Technical information
- Licensing authority: FCC
- Facility ID: 192509
- Class: LP100
- ERP: 100 watts
- HAAT: 11.0 meters (36.1 ft)
- Transmitter coordinates: 29°59′0.1″N 98°7′21.5″W﻿ / ﻿29.983361°N 98.122639°W

Links
- Public license information: LMS
- Webcast: Listen Live
- Website: wimberleyvalleyradio.org

= KWVH-LP =

KWVH-LP (94.3 FM) Wimberley Valley Radio is a community radio station licensed to Wimberley, Texas, USA. The station is owned and operated by Wimberley Valley Radio, a 501(c)3 nonprofit corporation.

The station’s service designation is as an FL Low Power FM (LPFM) station broadcasting on Channel 232 as a class L1 station at a frequency of 94.3 MHz.

==Purpose and funding==
Wimberley Valley Radio was organized to operate a noncommercial community radio station to support Wimberley’s local musicians and arts community; provide educational programming, including public and emergency information; provide local and county news unavailable in other broadcast media in the area; and to educate interested individuals including students in radio-related technical and communication skills. As a nonprofit, KWVH's primary sources of funding come from individual donations, event ticket sales, business underwriting, and grants.

===Listening===
KWVH Wimberley Valley Radio can be heard on 94.3 FM, or listen online at wimberleyvalleyradio.org, on the KWVH iPhone and Android apps, or the TuneIn Radio app.

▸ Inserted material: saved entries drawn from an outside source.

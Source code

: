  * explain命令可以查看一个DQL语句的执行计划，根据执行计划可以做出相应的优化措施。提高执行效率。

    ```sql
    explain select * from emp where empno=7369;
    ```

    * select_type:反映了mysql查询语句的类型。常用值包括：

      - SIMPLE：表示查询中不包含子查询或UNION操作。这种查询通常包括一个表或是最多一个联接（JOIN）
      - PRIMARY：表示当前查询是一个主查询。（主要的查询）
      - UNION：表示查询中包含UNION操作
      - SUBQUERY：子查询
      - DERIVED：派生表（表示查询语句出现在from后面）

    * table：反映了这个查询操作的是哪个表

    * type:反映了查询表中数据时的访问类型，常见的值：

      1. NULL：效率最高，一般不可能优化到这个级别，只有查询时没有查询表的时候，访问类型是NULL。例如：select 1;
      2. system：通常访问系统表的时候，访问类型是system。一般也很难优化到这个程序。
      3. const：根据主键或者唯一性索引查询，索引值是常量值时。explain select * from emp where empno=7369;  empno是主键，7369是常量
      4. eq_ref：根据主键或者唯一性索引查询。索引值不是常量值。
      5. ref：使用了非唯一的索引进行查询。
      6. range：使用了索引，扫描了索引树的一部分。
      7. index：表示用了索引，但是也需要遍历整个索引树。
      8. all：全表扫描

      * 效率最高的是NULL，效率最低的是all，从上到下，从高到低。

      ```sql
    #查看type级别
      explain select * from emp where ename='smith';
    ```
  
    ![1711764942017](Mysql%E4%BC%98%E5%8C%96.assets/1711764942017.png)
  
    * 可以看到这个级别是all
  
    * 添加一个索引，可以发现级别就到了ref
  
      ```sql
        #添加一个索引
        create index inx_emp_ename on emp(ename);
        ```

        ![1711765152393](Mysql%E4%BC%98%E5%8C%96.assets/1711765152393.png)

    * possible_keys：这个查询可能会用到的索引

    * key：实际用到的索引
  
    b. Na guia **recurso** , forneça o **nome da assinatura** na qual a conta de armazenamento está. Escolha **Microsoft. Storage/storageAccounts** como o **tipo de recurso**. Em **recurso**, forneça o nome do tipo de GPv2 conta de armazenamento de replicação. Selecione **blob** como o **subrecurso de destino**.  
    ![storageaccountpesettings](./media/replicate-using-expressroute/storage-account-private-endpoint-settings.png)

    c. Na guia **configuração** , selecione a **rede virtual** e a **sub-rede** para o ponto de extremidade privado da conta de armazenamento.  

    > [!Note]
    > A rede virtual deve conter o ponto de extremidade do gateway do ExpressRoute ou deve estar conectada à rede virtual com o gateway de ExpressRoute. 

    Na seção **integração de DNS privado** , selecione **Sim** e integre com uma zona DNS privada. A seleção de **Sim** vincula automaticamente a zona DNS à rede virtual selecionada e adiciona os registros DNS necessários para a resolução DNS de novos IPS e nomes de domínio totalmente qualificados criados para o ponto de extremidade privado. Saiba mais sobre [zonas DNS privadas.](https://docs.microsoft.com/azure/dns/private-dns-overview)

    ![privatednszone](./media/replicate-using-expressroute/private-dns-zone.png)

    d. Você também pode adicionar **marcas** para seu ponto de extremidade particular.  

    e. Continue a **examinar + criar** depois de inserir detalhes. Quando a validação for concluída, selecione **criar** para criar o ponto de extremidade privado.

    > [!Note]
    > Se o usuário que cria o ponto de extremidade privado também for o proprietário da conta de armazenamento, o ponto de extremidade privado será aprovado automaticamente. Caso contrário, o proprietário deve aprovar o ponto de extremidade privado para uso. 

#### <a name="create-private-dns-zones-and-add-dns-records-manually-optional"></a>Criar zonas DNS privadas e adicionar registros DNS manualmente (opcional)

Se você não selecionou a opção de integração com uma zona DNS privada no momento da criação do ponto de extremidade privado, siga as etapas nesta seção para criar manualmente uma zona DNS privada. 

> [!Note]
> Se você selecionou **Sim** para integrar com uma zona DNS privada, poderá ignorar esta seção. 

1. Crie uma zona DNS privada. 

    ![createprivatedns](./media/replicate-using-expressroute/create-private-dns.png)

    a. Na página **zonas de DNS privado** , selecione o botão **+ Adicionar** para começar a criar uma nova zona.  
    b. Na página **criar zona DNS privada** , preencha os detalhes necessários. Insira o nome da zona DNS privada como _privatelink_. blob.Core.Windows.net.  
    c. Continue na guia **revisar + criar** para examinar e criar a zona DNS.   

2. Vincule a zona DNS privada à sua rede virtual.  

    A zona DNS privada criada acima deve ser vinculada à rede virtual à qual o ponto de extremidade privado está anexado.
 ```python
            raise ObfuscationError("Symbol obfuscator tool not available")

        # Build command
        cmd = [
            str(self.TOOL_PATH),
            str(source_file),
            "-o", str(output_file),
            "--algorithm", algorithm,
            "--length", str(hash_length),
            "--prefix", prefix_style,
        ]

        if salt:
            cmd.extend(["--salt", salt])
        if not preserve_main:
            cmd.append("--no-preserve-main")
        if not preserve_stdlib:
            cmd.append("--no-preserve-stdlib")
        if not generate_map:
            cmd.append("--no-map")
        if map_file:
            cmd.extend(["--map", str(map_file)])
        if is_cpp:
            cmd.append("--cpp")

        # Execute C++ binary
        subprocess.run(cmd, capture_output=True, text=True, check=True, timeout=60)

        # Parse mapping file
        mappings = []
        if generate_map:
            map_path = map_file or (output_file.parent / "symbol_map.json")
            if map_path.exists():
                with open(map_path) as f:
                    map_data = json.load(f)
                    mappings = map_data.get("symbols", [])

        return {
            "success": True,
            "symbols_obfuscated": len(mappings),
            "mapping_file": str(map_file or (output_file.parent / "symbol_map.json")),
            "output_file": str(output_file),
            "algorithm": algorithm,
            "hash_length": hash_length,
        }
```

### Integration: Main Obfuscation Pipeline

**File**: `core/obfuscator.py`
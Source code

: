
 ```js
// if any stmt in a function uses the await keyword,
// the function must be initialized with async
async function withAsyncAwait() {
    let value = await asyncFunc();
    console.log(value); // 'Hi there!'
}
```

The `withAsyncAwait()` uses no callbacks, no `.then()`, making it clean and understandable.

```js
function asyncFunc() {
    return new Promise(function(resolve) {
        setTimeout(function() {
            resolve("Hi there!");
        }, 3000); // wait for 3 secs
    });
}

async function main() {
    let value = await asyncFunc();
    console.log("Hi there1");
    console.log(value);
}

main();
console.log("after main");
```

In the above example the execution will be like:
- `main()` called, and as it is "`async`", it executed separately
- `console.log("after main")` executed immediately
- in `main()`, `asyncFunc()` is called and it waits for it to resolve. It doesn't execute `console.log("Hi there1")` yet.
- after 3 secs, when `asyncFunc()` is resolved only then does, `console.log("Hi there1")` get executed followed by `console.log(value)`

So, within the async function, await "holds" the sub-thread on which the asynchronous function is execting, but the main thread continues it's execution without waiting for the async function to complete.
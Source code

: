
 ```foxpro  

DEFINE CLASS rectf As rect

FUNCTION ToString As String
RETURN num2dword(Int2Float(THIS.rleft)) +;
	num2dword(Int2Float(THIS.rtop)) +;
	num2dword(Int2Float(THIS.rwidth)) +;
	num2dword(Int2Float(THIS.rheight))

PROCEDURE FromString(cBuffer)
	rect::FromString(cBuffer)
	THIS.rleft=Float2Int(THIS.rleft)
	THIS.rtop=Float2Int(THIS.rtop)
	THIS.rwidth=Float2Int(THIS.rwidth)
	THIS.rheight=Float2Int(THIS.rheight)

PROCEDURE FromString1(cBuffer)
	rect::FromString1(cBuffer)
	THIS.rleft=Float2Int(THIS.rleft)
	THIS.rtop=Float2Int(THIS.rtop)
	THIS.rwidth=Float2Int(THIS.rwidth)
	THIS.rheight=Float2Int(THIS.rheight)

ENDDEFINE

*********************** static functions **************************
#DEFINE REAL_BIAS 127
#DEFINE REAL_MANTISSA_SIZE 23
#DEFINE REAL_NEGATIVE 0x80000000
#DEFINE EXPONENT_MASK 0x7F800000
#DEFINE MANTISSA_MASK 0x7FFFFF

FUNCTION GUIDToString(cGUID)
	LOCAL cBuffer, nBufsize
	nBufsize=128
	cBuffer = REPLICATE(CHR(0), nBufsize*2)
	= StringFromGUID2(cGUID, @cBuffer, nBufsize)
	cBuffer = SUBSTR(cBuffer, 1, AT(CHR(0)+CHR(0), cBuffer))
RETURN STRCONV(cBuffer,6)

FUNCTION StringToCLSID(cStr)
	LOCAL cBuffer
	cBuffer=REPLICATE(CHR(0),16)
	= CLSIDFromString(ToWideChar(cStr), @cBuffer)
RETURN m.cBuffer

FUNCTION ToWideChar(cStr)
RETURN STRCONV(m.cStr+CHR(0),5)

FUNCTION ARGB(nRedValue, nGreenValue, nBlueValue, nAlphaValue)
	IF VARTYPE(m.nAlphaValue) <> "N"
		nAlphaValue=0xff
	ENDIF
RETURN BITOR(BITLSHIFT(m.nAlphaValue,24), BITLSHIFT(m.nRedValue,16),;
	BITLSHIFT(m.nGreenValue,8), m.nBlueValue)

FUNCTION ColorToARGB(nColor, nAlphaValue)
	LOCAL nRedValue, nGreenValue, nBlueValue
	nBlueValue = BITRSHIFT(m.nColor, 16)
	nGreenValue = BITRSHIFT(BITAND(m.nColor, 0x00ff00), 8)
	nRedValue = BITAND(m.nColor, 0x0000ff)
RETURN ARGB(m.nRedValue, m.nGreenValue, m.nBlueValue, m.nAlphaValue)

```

KWVH provides music, news and information for the Wimberley area covering local arts, entertainment, public affairs, schools, and broadcasts Wimberley High School football games. All programs are locally produced.

===Station location===
KWVH broadcasts from its studios located just off The Square in Wimberley on Old Kyle Road in The Lumberyard Retail Center, 111 Old Kyle Road.

==History==

===Founding===
Wimberley Valley Radio was formed directly as a result of the fires that ravaged Central Texas in 2011. Wildfires were numerous and Austin media were busy covering the biggest and most deadly, which meant they mostly ignored the fires in the Wimberley area. Some members of the Wimberley community saw the need for a local radio station that could report emergency information that would help keep residents safe.

===FCC authorization===
A construction permit was granted in January 2015, and the call letters KWVH-LP were reserved. Before a radio station could be funded and built, the Memorial Day Weekend Flood of 2015 occurred, killing eight people in and near Wimberley and destroying 350-to-400 residences along the Blanco River.

Recognizing the community’s need for timely communication due to the disaster, the Board of Wimberley Valley Radio applied for and received temporary authorization from the FCC to broadcast for 30 days, within a week and a half of the flood. They also leased space for a station close to the town center, and set up a temporary recording studio. With borrowed equipment KWVH began broadcasting from a volunteer’s ham radio antenna above his hilltop house on June 5, 2015.

At the end of the 30 days, the board applied for a permanent license. In accordance with FCC rules, the station was able to continue broadcasting while waiting to obtain a permanent FCC license. On February 25, 2016, that license was granted. But it required a relocation of the transmitter as well as station build-out before live broadcasting began on Aug. 22, 2016.

Grant funding enabled volunteers to construct two broadcast studios in 2016 on the premises of Wimberley Valley Radio's offices at the Lumberyard Retail Center on Old Kyle Road in Wimberley.

An additional studio dubbed the “fishbowl” was completed in May 2018, jutting out in front of the building where passers-by can watch and listen to live radio programming.

In 2024, the station relocated its transmitter while boosting the signal strength to 100 watts and greatly increasing the number of households which could receive its broadcast. KWVH also increased its ability to serve the community in weather emergencies by erecting a dedicated station tower with line-of-sight to the new broadcast tower to improve site-to-tower communication and redundancy.